» WHAT THE EXERCISE ASKS:
Please give, exactly as they appear below, the line with "### 3.6.2.1 固定医生100位，假期10个，假日10个，控制$c$值改变" and every line after it through the final one, and nothing else.

(Collected data)
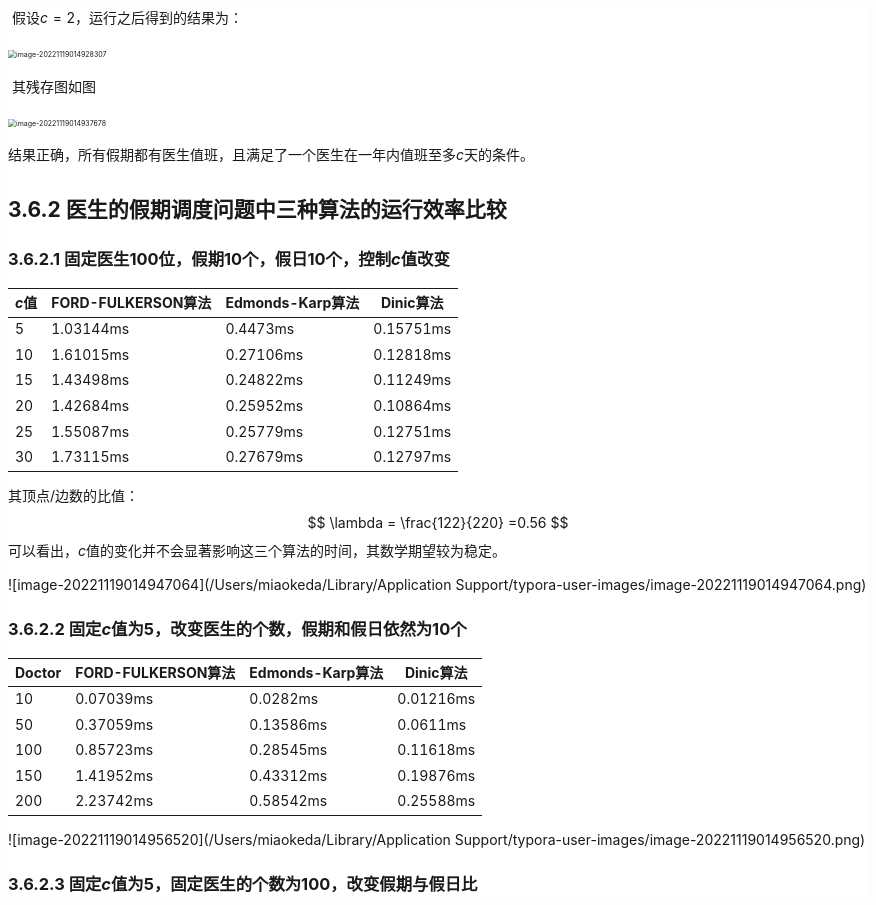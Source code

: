 ​		假设$c=2$，运行之后得到的结果为：

<img src="/Users/miaokeda/Library/Application Support/typora-user-images/image-20221119014928307.png" alt="image-20221119014928307" style="zoom:50%;" />

​		其残存图如图

<img src="/Users/miaokeda/Library/Application Support/typora-user-images/image-20221119014937678.png" alt="image-20221119014937678" style="zoom:50%;" />

​		结果正确，所有假期都有医生值班，且满足了一个医生在一年内值班至多$c$天的条件。

## 3.6.2 医生的假期调度问题中三种算法的运行效率比较

### 3.6.2.1 固定医生100位，假期10个，假日10个，控制$c$值改变

| $c$值 | FORD-FULKERSON算法 | Edmonds-Karp算法 | Dinic算法 |
| ----- | ------------------ | ---------------- | --------- |
| 5     | 1.03144ms          | 0.4473ms         | 0.15751ms |
| 10    | 1.61015ms          | 0.27106ms        | 0.12818ms |
| 15    | 1.43498ms          | 0.24822ms        | 0.11249ms |
| 20    | 1.42684ms          | 0.25952ms        | 0.10864ms |
| 25    | 1.55087ms          | 0.25779ms        | 0.12751ms |
| 30    | 1.73115ms          | 0.27679ms        | 0.12797ms |

其顶点/边数的比值：
$$
\lambda = \frac{122}{220} =0.56
$$
可以看出，$c$值的变化并不会显著影响这三个算法的时间，其数学期望较为稳定。

![image-20221119014947064](/Users/miaokeda/Library/Application Support/typora-user-images/image-20221119014947064.png)

### 3.6.2.2 固定$c$值为5，改变医生的个数，假期和假日依然为10个

| Doctor | FORD-FULKERSON算法 | Edmonds-Karp算法 | Dinic算法 |
| ------ | ------------------ | ---------------- | --------- |
| 10     | 0.07039ms          | 0.0282ms         | 0.01216ms |
| 50     | 0.37059ms          | 0.13586ms        | 0.0611ms  |
| 100    | 0.85723ms          | 0.28545ms        | 0.11618ms |
| 150    | 1.41952ms          | 0.43312ms        | 0.19876ms |
| 200    | 2.23742ms          | 0.58542ms        | 0.25588ms |

![image-20221119014956520](/Users/miaokeda/Library/Application Support/typora-user-images/image-20221119014956520.png)

### 3.6.2.3 固定$c$值为5，固定医生的个数为100，改变假期与假日比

» RESULT:
### 3.6.2.1 固定医生100位，假期10个，假日10个，控制$c$值改变

| $c$值 | FORD-FULKERSON算法 | Edmonds-Karp算法 | Dinic算法 |
| ----- | ------------------ | ---------------- | --------- |
| 5     | 1.03144ms          | 0.4473ms         | 0.15751ms |
| 10    | 1.61015ms          | 0.27106ms        | 0.12818ms |
| 15    | 1.43498ms          | 0.24822ms        | 0.11249ms |
| 20    | 1.42684ms          | 0.25952ms        | 0.10864ms |
| 25    | 1.55087ms          | 0.25779ms        | 0.12751ms |
| 30    | 1.73115ms          | 0.27679ms        | 0.12797ms |

其顶点/边数的比值：
$$
\lambda = \frac{122}{220} =0.56
$$
可以看出，$c$值的变化并不会显著影响这三个算法的时间，其数学期望较为稳定。

![image-20221119014947064](/Users/miaokeda/Library/Application Support/typora-user-images/image-20221119014947064.png)

### 3.6.2.2 固定$c$值为5，改变医生的个数，假期和假日依然为10个

| Doctor | FORD-FULKERSON算法 | Edmonds-Karp算法 | Dinic算法 |
| ------ | ------------------ | ---------------- | --------- |
| 10     | 0.07039ms          | 0.0282ms         | 0.01216ms |
| 50     | 0.37059ms          | 0.13586ms        | 0.0611ms  |
| 100    | 0.85723ms          | 0.28545ms        | 0.11618ms |
| 150    | 1.41952ms          | 0.43312ms        | 0.19876ms |
| 200    | 2.23742ms          | 0.58542ms        | 0.25588ms |

![image-20221119014956520](/Users/miaokeda/Library/Application Support/typora-user-images/image-20221119014956520.png)

### 3.6.2.3 固定$c$值为5，固定医生的个数为100，改变假期与假日比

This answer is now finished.